[Opening Exercise inputs section]

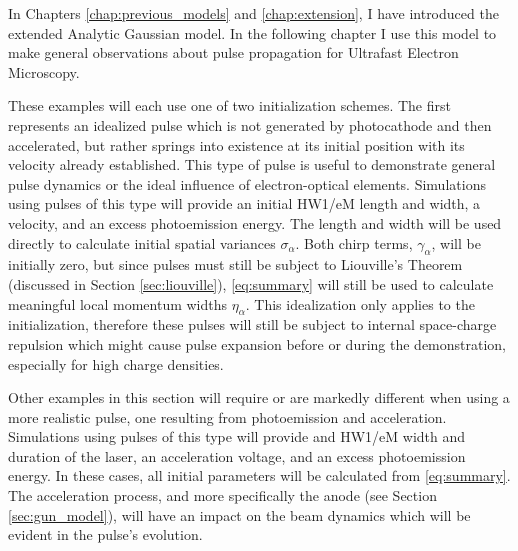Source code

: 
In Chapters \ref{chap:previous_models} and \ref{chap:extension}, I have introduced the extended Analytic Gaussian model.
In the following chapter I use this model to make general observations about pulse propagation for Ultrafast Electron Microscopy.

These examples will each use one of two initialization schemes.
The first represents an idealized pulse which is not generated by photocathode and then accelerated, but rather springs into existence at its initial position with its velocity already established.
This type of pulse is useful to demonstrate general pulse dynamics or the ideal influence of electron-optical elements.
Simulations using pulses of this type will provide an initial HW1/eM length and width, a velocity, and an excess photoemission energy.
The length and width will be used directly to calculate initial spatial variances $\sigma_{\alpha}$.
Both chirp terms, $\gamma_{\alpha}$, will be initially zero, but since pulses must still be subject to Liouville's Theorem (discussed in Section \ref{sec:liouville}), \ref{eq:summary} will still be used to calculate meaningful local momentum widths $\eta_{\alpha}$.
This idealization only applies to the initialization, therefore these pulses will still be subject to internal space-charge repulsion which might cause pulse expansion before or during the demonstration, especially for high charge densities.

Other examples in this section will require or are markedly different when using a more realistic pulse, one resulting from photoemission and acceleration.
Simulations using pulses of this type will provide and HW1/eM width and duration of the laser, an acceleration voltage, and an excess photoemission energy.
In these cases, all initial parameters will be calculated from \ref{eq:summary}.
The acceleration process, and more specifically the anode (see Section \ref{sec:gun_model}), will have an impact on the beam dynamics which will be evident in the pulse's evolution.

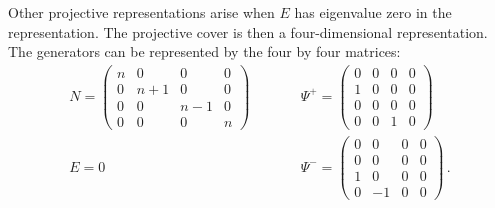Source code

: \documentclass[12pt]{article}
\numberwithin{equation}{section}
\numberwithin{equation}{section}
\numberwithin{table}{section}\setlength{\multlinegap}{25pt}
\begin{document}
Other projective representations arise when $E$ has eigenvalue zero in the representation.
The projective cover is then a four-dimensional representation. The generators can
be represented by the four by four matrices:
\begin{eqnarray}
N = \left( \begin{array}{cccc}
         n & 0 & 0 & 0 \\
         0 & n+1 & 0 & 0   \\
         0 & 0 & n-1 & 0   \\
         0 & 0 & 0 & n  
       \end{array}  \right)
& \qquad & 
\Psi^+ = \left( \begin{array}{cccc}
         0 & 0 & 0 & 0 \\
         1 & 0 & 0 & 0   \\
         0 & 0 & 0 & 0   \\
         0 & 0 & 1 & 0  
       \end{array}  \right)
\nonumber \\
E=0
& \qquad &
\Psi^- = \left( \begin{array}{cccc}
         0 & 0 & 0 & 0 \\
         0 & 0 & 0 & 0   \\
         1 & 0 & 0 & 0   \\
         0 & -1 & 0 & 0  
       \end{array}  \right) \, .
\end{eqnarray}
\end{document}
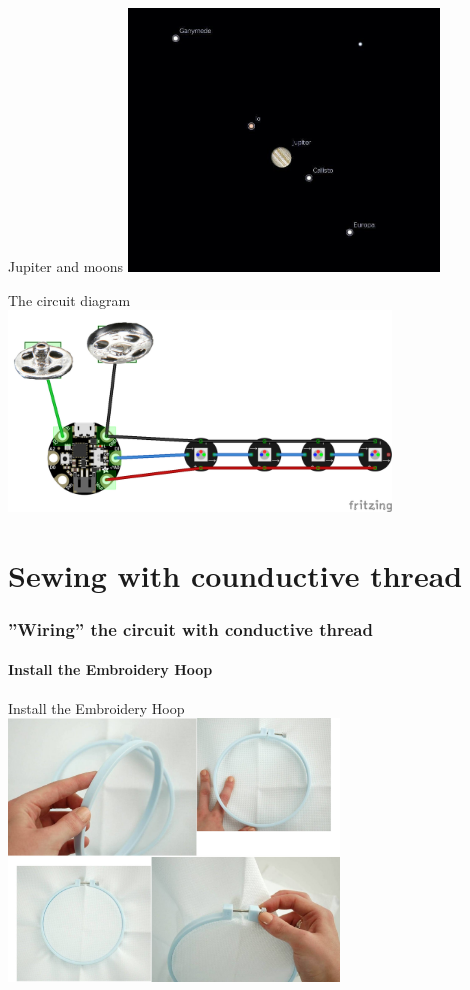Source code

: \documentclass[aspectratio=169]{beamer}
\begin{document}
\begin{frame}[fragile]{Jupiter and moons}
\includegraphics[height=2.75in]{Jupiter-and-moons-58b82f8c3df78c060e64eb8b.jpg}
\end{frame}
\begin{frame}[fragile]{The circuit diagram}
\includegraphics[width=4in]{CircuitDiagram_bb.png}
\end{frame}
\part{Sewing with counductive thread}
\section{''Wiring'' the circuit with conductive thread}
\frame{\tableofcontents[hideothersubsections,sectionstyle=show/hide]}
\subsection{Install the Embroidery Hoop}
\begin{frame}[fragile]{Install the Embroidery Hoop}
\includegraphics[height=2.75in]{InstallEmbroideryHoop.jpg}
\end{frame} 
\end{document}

[Closing Exercise inputs section]
[Opening Exercise inputs section]

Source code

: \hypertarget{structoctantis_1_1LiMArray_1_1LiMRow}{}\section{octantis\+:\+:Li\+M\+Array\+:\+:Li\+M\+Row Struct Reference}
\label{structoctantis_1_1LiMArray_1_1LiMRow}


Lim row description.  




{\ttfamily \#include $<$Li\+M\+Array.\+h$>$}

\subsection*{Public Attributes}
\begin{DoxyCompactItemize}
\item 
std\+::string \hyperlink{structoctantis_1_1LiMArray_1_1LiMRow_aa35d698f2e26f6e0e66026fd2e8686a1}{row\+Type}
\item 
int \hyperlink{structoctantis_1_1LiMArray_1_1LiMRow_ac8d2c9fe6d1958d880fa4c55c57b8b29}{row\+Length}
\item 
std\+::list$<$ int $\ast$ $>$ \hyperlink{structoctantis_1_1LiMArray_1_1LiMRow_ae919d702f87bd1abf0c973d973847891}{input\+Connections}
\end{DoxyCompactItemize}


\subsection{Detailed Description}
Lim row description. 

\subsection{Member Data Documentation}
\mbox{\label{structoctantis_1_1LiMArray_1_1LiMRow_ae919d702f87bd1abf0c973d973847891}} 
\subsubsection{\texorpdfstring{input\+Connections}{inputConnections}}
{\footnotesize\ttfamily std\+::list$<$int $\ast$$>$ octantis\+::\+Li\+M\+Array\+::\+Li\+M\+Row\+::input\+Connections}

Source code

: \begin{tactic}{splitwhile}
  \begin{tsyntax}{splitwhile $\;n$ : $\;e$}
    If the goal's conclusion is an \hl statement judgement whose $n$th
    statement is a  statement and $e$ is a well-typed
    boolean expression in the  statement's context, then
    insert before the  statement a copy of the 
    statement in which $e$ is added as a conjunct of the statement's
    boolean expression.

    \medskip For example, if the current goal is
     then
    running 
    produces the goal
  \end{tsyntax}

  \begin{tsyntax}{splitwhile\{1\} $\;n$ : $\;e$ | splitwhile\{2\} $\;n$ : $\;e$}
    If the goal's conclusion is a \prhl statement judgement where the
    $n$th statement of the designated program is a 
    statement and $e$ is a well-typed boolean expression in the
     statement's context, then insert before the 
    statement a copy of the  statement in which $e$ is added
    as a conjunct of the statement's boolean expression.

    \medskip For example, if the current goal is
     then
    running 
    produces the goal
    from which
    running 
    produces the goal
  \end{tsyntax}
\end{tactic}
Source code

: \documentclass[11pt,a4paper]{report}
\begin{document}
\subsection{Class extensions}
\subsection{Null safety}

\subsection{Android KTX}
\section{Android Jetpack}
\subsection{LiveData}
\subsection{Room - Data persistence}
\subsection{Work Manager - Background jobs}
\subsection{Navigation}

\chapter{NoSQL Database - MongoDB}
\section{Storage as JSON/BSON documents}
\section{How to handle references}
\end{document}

[Closing Exercise inputs section]

» Task requirements: Line count for "using": say how many lines of the entries above include that word, and give only the number.

» Task response: 3